What is required
Give the number of lines in the entries below that hold "Bert", with no accompanying words.

Material for this exercise
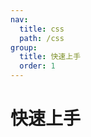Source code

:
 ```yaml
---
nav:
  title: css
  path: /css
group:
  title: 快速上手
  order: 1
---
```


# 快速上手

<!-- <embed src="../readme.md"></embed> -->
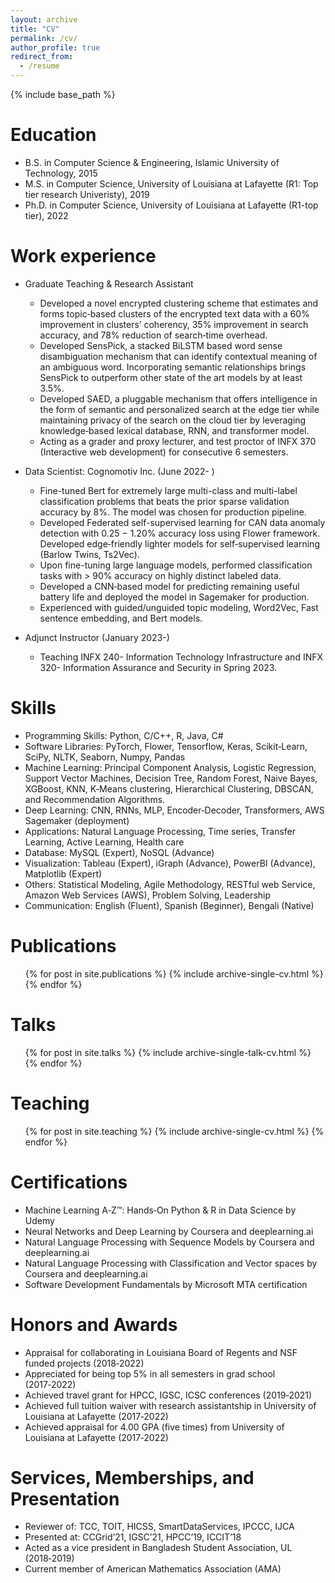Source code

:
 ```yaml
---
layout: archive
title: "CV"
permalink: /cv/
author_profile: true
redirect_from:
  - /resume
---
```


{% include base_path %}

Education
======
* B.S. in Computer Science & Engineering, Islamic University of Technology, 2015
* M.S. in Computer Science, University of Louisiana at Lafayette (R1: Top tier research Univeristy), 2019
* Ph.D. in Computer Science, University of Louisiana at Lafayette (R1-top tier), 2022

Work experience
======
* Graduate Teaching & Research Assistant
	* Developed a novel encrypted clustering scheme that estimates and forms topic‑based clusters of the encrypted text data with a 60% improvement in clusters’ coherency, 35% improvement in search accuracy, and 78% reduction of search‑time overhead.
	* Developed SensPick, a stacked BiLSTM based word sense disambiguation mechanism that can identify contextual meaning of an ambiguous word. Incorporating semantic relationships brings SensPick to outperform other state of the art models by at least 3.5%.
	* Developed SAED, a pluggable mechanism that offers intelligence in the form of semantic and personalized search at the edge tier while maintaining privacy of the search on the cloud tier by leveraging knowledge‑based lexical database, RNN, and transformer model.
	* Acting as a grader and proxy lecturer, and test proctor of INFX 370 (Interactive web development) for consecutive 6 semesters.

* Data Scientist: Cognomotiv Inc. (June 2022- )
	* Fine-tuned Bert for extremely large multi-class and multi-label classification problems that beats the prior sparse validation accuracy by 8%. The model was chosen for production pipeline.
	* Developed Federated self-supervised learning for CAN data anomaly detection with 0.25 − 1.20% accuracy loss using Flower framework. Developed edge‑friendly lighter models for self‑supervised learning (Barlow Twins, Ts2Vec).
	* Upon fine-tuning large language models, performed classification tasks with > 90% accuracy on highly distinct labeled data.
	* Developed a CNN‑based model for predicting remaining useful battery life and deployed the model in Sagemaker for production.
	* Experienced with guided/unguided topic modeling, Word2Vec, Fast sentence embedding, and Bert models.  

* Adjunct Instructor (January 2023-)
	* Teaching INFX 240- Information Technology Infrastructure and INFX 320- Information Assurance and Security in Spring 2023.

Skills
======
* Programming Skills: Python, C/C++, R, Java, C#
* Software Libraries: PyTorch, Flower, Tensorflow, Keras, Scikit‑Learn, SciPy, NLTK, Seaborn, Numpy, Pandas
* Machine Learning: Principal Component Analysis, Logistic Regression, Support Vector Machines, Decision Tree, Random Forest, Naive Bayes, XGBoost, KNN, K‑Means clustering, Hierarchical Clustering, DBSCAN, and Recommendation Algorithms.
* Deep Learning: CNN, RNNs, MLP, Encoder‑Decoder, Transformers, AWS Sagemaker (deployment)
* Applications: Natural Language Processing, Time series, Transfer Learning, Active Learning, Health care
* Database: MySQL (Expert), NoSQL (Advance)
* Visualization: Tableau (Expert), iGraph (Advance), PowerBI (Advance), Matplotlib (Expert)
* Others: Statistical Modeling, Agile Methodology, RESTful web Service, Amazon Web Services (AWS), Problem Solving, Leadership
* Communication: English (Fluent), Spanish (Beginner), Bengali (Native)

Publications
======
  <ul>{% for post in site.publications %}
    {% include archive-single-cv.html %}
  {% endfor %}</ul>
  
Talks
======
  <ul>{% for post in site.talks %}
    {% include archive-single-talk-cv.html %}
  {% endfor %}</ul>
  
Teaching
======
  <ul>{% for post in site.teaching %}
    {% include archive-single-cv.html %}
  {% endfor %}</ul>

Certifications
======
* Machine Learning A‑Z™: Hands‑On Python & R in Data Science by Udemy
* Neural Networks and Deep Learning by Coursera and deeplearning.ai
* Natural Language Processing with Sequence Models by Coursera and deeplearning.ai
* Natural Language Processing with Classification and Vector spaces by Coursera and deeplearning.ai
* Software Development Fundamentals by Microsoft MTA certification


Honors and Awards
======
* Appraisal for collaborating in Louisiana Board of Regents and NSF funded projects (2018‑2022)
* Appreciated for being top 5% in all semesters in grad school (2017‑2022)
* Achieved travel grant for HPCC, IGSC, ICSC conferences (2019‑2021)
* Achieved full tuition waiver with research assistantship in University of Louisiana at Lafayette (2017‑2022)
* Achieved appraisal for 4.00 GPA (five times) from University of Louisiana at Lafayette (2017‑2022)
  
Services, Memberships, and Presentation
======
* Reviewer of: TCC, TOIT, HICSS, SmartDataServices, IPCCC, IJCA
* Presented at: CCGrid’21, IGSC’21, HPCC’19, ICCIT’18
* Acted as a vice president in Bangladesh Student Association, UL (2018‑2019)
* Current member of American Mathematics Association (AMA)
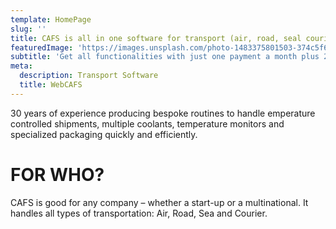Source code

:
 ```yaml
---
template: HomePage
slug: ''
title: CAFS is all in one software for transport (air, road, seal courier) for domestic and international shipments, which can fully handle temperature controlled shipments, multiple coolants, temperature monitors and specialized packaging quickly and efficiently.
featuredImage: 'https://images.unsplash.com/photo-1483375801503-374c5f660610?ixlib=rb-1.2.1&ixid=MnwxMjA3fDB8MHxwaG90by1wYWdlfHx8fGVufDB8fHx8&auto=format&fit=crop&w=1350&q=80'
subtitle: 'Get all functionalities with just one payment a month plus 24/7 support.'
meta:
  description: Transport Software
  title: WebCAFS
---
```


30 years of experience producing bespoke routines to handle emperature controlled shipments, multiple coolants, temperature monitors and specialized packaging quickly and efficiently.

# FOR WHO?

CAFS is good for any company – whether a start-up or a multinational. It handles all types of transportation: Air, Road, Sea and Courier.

Result of this task
2